(Plain-text document sources)
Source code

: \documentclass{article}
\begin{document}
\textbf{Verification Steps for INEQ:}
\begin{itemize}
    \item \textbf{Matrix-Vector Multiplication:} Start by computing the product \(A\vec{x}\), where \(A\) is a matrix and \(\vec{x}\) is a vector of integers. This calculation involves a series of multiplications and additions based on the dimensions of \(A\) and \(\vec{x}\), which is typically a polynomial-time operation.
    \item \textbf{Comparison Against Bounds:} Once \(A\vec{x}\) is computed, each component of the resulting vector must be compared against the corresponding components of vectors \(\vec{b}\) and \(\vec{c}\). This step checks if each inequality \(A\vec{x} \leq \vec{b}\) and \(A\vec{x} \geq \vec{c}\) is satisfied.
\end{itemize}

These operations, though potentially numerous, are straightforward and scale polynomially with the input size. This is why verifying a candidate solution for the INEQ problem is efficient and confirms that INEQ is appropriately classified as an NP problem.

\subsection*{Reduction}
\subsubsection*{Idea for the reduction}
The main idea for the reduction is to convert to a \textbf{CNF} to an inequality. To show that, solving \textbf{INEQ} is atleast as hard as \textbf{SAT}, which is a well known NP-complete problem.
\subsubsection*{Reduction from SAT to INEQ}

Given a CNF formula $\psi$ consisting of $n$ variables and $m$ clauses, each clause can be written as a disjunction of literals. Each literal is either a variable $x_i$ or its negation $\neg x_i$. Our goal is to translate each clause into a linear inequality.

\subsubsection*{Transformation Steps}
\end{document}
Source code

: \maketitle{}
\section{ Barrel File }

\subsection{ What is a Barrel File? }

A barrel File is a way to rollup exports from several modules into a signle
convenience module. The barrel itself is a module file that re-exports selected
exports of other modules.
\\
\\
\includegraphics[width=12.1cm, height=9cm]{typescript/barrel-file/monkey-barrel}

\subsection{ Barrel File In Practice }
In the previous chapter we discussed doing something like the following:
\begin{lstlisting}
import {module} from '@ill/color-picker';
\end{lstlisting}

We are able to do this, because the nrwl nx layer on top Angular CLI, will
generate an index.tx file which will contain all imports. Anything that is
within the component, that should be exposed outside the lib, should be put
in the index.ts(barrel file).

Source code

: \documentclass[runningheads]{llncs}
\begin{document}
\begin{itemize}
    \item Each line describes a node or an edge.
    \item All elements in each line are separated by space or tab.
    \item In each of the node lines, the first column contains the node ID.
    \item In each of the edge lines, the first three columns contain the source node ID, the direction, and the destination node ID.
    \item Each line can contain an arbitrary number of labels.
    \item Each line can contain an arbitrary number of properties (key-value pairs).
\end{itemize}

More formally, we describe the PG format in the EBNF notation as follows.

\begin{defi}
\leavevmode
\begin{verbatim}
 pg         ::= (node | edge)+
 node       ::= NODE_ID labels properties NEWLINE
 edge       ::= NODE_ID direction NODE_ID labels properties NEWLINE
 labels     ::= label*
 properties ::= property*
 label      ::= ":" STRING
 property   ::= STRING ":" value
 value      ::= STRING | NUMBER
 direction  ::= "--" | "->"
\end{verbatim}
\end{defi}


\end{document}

What you are asked to do »
After the last line, print all the entries once again, unchanged.

Exercise output »
Source code

: \documentclass{article}
\begin{document}
\textbf{Verification Steps for INEQ:}
\begin{itemize}
    \item \textbf{Matrix-Vector Multiplication:} Start by computing the product \(A\vec{x}\), where \(A\) is a matrix and \(\vec{x}\) is a vector of integers. This calculation involves a series of multiplications and additions based on the dimensions of \(A\) and \(\vec{x}\), which is typically a polynomial-time operation.
    \item \textbf{Comparison Against Bounds:} Once \(A\vec{x}\) is computed, each component of the resulting vector must be compared against the corresponding components of vectors \(\vec{b}\) and \(\vec{c}\). This step checks if each inequality \(A\vec{x} \leq \vec{b}\) and \(A\vec{x} \geq \vec{c}\) is satisfied.
\end{itemize}

These operations, though potentially numerous, are straightforward and scale polynomially with the input size. This is why verifying a candidate solution for the INEQ problem is efficient and confirms that INEQ is appropriately classified as an NP problem.

\subsection*{Reduction}
\subsubsection*{Idea for the reduction}
The main idea for the reduction is to convert to a \textbf{CNF} to an inequality. To show that, solving \textbf{INEQ} is atleast as hard as \textbf{SAT}, which is a well known NP-complete problem.
\subsubsection*{Reduction from SAT to INEQ}

Given a CNF formula $\psi$ consisting of $n$ variables and $m$ clauses, each clause can be written as a disjunction of literals. Each literal is either a variable $x_i$ or its negation $\neg x_i$. Our goal is to translate each clause into a linear inequality.

\subsubsection*{Transformation Steps}
\end{document}
Source code

: \maketitle{}
\section{ Barrel File }

\subsection{ What is a Barrel File? }

A barrel File is a way to rollup exports from several modules into a signle
convenience module. The barrel itself is a module file that re-exports selected
exports of other modules.
\\
\\
\includegraphics[width=12.1cm, height=9cm]{typescript/barrel-file/monkey-barrel}

\subsection{ Barrel File In Practice }
In the previous chapter we discussed doing something like the following:
\begin{lstlisting}
import {module} from '@ill/color-picker';
\end{lstlisting}

We are able to do this, because the nrwl nx layer on top Angular CLI, will
generate an index.tx file which will contain all imports. Anything that is
within the component, that should be exposed outside the lib, should be put
in the index.ts(barrel file).

Source code

: \documentclass[runningheads]{llncs}
\begin{document}
\begin{itemize}
    \item Each line describes a node or an edge.
    \item All elements in each line are separated by space or tab.
    \item In each of the node lines, the first column contains the node ID.
    \item In each of the edge lines, the first three columns contain the source node ID, the direction, and the destination node ID.
    \item Each line can contain an arbitrary number of labels.
    \item Each line can contain an arbitrary number of properties (key-value pairs).
\end{itemize}

More formally, we describe the PG format in the EBNF notation as follows.

\begin{defi}
\leavevmode
\begin{verbatim}
 pg         ::= (node | edge)+
 node       ::= NODE_ID labels properties NEWLINE
 edge       ::= NODE_ID direction NODE_ID labels properties NEWLINE
 labels     ::= label*
 properties ::= property*
 label      ::= ":" STRING
 property   ::= STRING ":" value
 value      ::= STRING | NUMBER
 direction  ::= "--" | "->"
\end{verbatim}
\end{defi}


\end{document}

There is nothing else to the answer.